_Record extracts_.
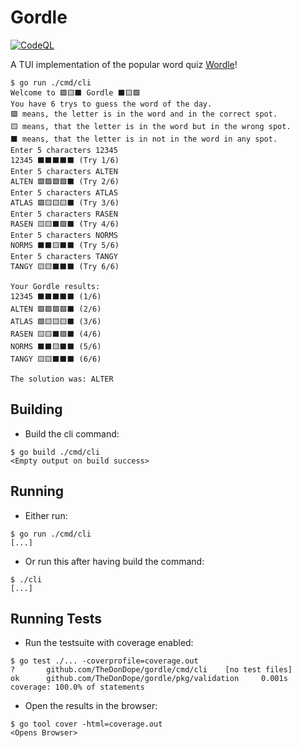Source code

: # Gordle

[![CodeQL](https://github.com/TheDonDope/gordle/actions/workflows/codeql-analysis.yml/badge.svg)](https://github.com/TheDonDope/gordle/actions/workflows/codeql-analysis.yml)

A TUI implementation of the popular word quiz [Wordle](https://www.powerlanguage.co.uk/wordle/)!

```shell
$ go run ./cmd/cli
Welcome to 🟩🟨⬛ Gordle ⬛🟨🟩
You have 6 trys to guess the word of the day.
🟩 means, the letter is in the word and in the correct spot.
🟨 means, that the letter is in the word but in the wrong spot.
⬛ means, that the letter is in not in the word in any spot.
Enter 5 characters 12345
12345 ⬛⬛⬛⬛⬛ (Try 1/6)
Enter 5 characters ALTEN
ALTEN 🟩🟩🟩🟩⬛ (Try 2/6)
Enter 5 characters ATLAS
ATLAS 🟩🟨🟨🟨⬛ (Try 3/6)
Enter 5 characters RASEN
RASEN 🟨🟨⬛🟩⬛ (Try 4/6)
Enter 5 characters NORMS
NORMS ⬛⬛🟨⬛⬛ (Try 5/6)
Enter 5 characters TANGY
TANGY 🟨🟨⬛⬛⬛ (Try 6/6)

Your Gordle results:
12345 ⬛⬛⬛⬛⬛ (1/6)
ALTEN 🟩🟩🟩🟩⬛ (2/6)
ATLAS 🟩🟨🟨🟨⬛ (3/6)
RASEN 🟨🟨⬛🟩⬛ (4/6)
NORMS ⬛⬛🟨⬛⬛ (5/6)
TANGY 🟨🟨⬛⬛⬛ (6/6)

The solution was: ALTER
```

## Building

- Build the cli command:

```shell
$ go build ./cmd/cli
<Empty output on build success>
```

## Running

- Either run:

```shell
$ go run ./cmd/cli
[...]
```

- Or run this after having build the command:

```shell
$ ./cli
[...]
```

## Running Tests

- Run the testsuite with coverage enabled:

```shell
$ go test ./... -coverprofile=coverage.out
?       github.com/TheDonDope/gordle/cmd/cli    [no test files]
ok      github.com/TheDonDope/gordle/pkg/validation     0.001s  coverage: 100.0% of statements
```

- Open the results in the browser:

```shell
$ go tool cover -html=coverage.out
<Opens Browser>
```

_Task brief_.
The expected answer is the data retyped exactly, without pictures.

_Result of this exercise_.
Source code

: # Gordle

[![CodeQL](https://github.com/TheDonDope/gordle/actions/workflows/codeql-analysis.yml/badge.svg)](https://github.com/TheDonDope/gordle/actions/workflows/codeql-analysis.yml)

A TUI implementation of the popular word quiz [Wordle](https://www.powerlanguage.co.uk/wordle/)!

```shell
$ go run ./cmd/cli
Welcome to 🟩🟨⬛ Gordle ⬛🟨🟩
You have 6 trys to guess the word of the day.
🟩 means, the letter is in the word and in the correct spot.
🟨 means, that the letter is in the word but in the wrong spot.
⬛ means, that the letter is in not in the word in any spot.
Enter 5 characters 12345
12345 ⬛⬛⬛⬛⬛ (Try 1/6)
Enter 5 characters ALTEN
ALTEN 🟩🟩🟩🟩⬛ (Try 2/6)
Enter 5 characters ATLAS
ATLAS 🟩🟨🟨🟨⬛ (Try 3/6)
Enter 5 characters RASEN
RASEN 🟨🟨⬛🟩⬛ (Try 4/6)
Enter 5 characters NORMS
NORMS ⬛⬛🟨⬛⬛ (Try 5/6)
Enter 5 characters TANGY
TANGY 🟨🟨⬛⬛⬛ (Try 6/6)

Your Gordle results:
12345 ⬛⬛⬛⬛⬛ (1/6)
ALTEN 🟩🟩🟩🟩⬛ (2/6)
ATLAS 🟩🟨🟨🟨⬛ (3/6)
RASEN 🟨🟨⬛🟩⬛ (4/6)
NORMS ⬛⬛🟨⬛⬛ (5/6)
TANGY 🟨🟨⬛⬛⬛ (6/6)

The solution was: ALTER
```

## Building

- Build the cli command:

```shell
$ go build ./cmd/cli
<Empty output on build success>
```

## Running

- Either run:

```shell
$ go run ./cmd/cli
[...]
```

- Or run this after having build the command:

```shell
$ ./cli
[...]
```

## Running Tests

- Run the testsuite with coverage enabled:

```shell
$ go test ./... -coverprofile=coverage.out
?       github.com/TheDonDope/gordle/cmd/cli    [no test files]
ok      github.com/TheDonDope/gordle/pkg/validation     0.001s  coverage: 100.0% of statements
```

- Open the results in the browser:

```shell
$ go tool cover -html=coverage.out
<Opens Browser>
```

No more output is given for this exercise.